2. Background of the Art

Wellbores or wells are drilled in subsurface formations for the production of hydrocarbons (oil and gas). Modern wells can extend to great well depths, often more than 1500 meters. Hydrocarbons are trapped in various traps in the subsurface formations at different depths. Such sections of the formation are referred to as reservoirs or hydrocarbon-bearing formations or zones. Some formations have high mobility, which is a measure of the ease of the hydrocarbons flow from the reservoir into a well drilled through the reservoir under natural downhole pressures. Some formations have low mobility and the hydrocarbons trapped therein are unable to move with ease from the reservoir into the well. Stimulation methods are typically employed to improve the mobility of the hydrocarbons through the reservoirs. One such method, referred to as fracturing and packing (also referred to as “frac/pack”), is often utilized to create cracks in the rock in the reservoir and pack it with sand to enable the fluid from the formation (formation fluid) to flow from the reservoir into the wellbore. To frac/pack multiple zones, an assembly containing an outer string with an inner string therein is run in or deployed in the wellbore. The outer string is conveyed in the wellbore with a tubing (pipe) attached to its upper end and it includes various devices corresponding to each zone to be fractured for supplying a fluid with proppant to each such zone. The inner string includes devices attached to a tubing to operate certain devices in the outer string and facilitate fracturing and/or other well treatment operations. For selectively treating a zone in a multi-zone wellbore, it is desirable to have an inner sting that can be selectively set corresponding to any zone in a multi-zone well and perform a well operation at such selected zone.

The disclosure herein provides apparatus and methods for treating multiple zones along a wellbore and pack such zones with a proppant to enable efficient to flow of the fluid from the formation to a wellbore.

SUMMARY

In one aspect, an apparatus for selectively treating a plurality of zones around a wellbore is disclosed that in one non-limiting embodiment includes an outer string for placement in the wellbore, the outer string including a packer above a flow port corresponding to each zone, wherein each packer is configured to be set independently and the flow port is configured to supply a treatment fluid to its corresponding zone when such flow port is open, an activation device coupled to each packer, wherein each such activation device is configured to be independently activated to set its corresponding isolation packer, and an inner string for placement in the outer string, the inner string including a frac port for supplying a fluid under pressure to each flow port.
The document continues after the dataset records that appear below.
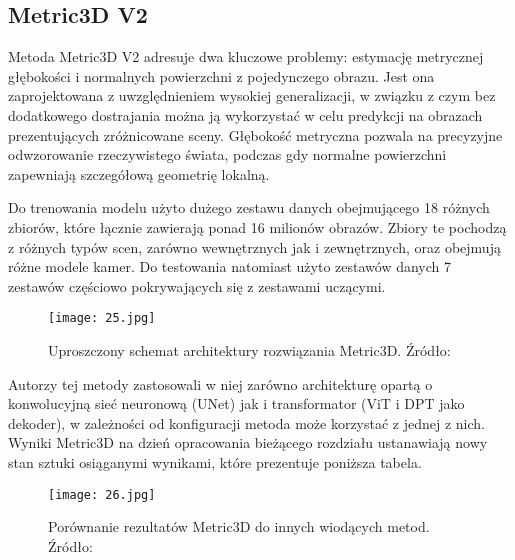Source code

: \subsection{Metric3D V2}
Metoda Metric3D V2 \cite{hu2024} adresuje dwa kluczowe problemy: estymację metrycznej głębokości i normalnych powierzchni z pojedynczego obrazu. Jest ona zaprojektowana z uwzględnieniem wysokiej generalizacji, w związku z czym bez dodatkowego dostrajania można ją wykorzystać w celu predykcji na obrazach prezentujących zróżnicowane sceny.
Głębokość metryczna pozwala na precyzyjne odwzorowanie rzeczywistego świata, podczas gdy normalne powierzchni zapewniają szczegółową geometrię lokalną.

Do trenowania modelu użyto dużego zestawu danych obejmującego 18 różnych zbiorów, które łącznie zawierają ponad 16 milionów obrazów. Zbiory te pochodzą z różnych typów scen, zarówno wewnętrznych jak i zewnętrznych, oraz obejmują różne modele kamer. Do testowania natomiast użyto zestawów danych 7 zestawów częściowo pokrywających się z zestawami uczącymi.

\begin{figure}[H]
    \centering
    \texttt{[image: 25.jpg]}
    \caption{Uproszczony schemat architektury rozwiązania Metric3D. Źródło: \cite{hu2024}}
    \label{fig:metric3d-schema}
\end{figure}

Autorzy tej metody zastosowali w niej zarówno architekturę opartą o konwolucyjną sieć neuronową (UNet) jak i transformator (ViT i DPT jako dekoder), w zależności od konfiguracji metoda może korzystać z jednej z nich. Wyniki Metric3D na dzień opracowania bieżącego rozdziału ustanawiają nowy stan sztuki osiąganymi wynikami, które prezentuje poniższa tabela.
\begin{figure}[H]
    \centering
    \texttt{[image: 26.jpg]}
    \caption{Porównanie rezultatów Metric3D do innych wiodących metod. Źródło: \cite{hu2024}}
    \label{fig:metric3d-results}
\end{figure}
In another aspect, a method for selectively treating a plurality of zones around a wellbore is disclosed that in one non-limiting embodiment includes: placing an outer string in the wellbore, the outer string having a packer above a flow port corresponding to each zone, wherein each such packer is configured to be set independently and each such flow port is configured to supply a treatment fluid to its corresponding zone when such flow port is open; placing an inner string in the outer string, the inner string including a frac port for supplying the treatment fluid to the flow ports; selecting a zone from the plurality of zones for treatment; setting the packer corresponding to the selected zone without setting at least one other upper packer corresponding to another zone and opening the flow port associated with the selected zone; and supplying the treatment fluid to the flow port from the frac port to treat the selected zone.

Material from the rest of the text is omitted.